Although a rare event that occurs at very low frequency, AAV vectors can integrate into genomes through homologous recombination. If integration occurs near regulatory elements of certain genes, this can lead to undesirable effects such as uncontrolled expression of the gene of interest, or the driving of the expression of genes such as proto-oncogenes or oncogenes involved in cancer.

Some applications require genomic integration, which requires cells to be co-transfected with enzymes that mediate integration. In gene therapies, these enzymes are not included and the transduced AAV vector genomes persist within cells as extrachromosomal DNA structures called episomes.

The FDA meeting focused on two gene therapies: Novartis’ Zolgensma for spinal muscular atrophy and Spark Therapeutics’ Luxturna for inherited retinal disease. Both involve an AAV to deliver a therapeutic gene to patients. These therapies were flagged by the federal regulator over safety concerns that included liver toxicity, kidney injury and neuronal loss.

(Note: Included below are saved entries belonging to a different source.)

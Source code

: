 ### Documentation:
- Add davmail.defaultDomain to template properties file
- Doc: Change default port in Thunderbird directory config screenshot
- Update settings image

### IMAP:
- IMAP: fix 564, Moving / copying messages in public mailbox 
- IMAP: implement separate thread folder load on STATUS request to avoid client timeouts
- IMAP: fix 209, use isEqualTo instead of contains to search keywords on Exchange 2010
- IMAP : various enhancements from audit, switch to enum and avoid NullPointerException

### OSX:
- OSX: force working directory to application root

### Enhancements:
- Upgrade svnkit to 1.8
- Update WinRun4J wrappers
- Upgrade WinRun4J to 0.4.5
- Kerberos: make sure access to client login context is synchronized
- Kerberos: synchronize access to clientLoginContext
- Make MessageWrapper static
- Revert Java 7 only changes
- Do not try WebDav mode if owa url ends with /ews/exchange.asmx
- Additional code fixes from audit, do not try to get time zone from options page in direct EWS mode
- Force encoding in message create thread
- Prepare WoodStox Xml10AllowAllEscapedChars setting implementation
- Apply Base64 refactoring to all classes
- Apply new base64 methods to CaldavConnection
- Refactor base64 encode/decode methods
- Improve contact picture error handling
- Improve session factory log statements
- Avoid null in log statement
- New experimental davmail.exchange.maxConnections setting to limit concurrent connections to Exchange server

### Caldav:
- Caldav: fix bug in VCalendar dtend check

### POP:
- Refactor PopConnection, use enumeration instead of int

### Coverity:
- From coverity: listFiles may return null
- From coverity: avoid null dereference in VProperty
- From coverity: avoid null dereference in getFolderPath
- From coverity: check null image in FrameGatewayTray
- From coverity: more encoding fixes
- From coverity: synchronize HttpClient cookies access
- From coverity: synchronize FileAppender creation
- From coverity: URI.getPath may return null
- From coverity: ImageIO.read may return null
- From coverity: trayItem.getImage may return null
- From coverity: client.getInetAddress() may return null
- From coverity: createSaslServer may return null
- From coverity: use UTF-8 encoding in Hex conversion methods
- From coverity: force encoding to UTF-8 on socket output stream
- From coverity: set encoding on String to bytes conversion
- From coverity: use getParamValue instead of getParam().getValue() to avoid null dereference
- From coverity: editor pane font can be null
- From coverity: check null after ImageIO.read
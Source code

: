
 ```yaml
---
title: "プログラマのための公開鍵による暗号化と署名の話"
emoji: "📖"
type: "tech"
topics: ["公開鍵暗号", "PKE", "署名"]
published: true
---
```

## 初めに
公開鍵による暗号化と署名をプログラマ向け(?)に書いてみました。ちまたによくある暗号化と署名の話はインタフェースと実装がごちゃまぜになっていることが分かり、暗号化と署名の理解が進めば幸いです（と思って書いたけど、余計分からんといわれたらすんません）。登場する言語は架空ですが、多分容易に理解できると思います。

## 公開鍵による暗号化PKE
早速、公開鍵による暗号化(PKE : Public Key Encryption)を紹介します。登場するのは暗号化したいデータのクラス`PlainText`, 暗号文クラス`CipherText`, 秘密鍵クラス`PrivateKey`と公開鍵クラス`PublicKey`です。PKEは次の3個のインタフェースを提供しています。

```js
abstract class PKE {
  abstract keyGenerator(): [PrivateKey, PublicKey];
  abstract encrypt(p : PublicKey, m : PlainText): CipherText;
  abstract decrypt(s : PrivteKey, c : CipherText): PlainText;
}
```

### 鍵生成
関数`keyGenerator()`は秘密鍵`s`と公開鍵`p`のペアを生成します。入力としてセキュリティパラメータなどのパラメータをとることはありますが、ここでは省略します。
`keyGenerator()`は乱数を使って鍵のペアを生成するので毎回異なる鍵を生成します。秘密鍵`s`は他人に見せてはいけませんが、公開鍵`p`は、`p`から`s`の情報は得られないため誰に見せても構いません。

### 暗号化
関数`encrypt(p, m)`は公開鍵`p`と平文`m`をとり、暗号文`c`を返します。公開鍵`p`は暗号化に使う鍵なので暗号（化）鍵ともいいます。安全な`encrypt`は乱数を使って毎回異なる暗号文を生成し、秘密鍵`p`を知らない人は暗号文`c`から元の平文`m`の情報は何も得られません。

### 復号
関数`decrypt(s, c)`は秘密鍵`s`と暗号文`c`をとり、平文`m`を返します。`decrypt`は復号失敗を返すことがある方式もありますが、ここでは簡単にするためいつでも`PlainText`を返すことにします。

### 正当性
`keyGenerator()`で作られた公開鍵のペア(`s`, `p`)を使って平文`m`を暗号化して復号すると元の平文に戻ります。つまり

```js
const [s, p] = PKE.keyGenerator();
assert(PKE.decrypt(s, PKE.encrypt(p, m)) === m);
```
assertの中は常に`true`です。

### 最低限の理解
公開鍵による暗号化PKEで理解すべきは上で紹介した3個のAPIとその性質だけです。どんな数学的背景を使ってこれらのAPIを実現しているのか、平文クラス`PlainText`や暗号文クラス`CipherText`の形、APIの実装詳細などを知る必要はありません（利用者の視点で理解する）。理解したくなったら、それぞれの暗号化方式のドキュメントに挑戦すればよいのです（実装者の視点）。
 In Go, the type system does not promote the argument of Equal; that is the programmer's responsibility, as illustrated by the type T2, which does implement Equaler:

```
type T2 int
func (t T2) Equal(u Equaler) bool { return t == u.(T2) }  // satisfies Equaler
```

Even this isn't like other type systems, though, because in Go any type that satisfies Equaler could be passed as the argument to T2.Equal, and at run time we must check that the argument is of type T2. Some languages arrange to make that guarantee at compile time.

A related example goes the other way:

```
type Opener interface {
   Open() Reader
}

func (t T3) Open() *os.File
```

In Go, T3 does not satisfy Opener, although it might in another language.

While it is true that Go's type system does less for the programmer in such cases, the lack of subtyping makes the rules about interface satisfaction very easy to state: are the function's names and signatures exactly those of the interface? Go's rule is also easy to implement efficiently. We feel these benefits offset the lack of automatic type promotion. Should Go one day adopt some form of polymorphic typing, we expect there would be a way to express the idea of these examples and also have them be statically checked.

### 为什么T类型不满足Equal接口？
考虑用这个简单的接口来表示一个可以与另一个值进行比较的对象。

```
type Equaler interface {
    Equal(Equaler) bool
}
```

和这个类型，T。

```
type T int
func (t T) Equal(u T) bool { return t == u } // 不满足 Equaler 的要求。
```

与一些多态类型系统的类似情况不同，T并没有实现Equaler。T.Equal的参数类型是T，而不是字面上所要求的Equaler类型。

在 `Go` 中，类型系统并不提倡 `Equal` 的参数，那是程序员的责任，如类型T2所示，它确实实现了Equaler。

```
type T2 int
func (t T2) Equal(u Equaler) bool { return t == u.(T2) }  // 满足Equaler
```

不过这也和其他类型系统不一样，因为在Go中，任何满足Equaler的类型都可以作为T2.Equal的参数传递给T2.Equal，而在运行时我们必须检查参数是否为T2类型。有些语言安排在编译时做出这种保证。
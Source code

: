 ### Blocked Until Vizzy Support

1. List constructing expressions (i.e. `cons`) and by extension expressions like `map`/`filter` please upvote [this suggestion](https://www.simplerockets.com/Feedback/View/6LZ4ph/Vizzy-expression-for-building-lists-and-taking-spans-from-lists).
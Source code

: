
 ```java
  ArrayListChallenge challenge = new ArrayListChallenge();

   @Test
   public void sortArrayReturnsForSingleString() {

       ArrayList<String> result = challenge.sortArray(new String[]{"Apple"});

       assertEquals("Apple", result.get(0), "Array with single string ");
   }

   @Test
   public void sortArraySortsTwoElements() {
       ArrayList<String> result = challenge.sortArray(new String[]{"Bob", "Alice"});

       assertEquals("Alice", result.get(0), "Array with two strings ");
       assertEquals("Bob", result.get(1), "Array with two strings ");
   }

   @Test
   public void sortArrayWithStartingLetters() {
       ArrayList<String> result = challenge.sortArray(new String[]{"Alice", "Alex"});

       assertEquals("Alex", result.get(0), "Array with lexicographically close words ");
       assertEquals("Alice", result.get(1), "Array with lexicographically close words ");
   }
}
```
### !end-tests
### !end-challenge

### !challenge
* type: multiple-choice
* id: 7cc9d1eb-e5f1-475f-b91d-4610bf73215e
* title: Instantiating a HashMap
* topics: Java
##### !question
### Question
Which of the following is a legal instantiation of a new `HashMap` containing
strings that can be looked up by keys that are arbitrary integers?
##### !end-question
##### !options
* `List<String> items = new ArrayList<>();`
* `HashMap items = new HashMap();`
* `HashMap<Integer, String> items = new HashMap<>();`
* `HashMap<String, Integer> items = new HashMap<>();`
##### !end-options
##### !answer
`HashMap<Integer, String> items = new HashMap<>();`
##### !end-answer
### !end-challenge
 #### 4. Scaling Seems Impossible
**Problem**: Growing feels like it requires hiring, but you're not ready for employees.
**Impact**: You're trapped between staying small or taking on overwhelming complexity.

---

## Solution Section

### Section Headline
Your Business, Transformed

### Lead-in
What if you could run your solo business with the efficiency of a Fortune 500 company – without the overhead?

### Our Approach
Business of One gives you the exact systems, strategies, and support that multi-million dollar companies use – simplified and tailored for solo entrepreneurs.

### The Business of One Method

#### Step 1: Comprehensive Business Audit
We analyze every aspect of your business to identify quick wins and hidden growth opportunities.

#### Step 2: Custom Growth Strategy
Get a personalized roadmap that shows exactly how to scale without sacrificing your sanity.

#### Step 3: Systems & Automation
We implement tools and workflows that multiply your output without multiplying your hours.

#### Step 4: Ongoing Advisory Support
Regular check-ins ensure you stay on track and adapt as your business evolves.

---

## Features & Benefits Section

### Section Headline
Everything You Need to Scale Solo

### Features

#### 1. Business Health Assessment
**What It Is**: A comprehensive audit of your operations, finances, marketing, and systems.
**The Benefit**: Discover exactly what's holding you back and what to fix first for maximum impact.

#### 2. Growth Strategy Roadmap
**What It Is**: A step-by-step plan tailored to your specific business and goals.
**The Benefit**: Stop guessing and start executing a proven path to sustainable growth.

Despite the concerns, the prospects of the clinical hold being resolved by BioMarin are not too bleak. This is largely because the clinical significance of the pre-clinical rodent findings has not been established and is only theoretical at this point. Case in point, cancers arising from AAV integration have not been reported in larger animals or humans.

Moreover, the current highest dose of BMN 307 tested in humans by BioMarin is much lower than that administered in the mice study. Prior to the current hold, BioMarin has said that the lower dose would likely be the one it pursues in further clinical testing.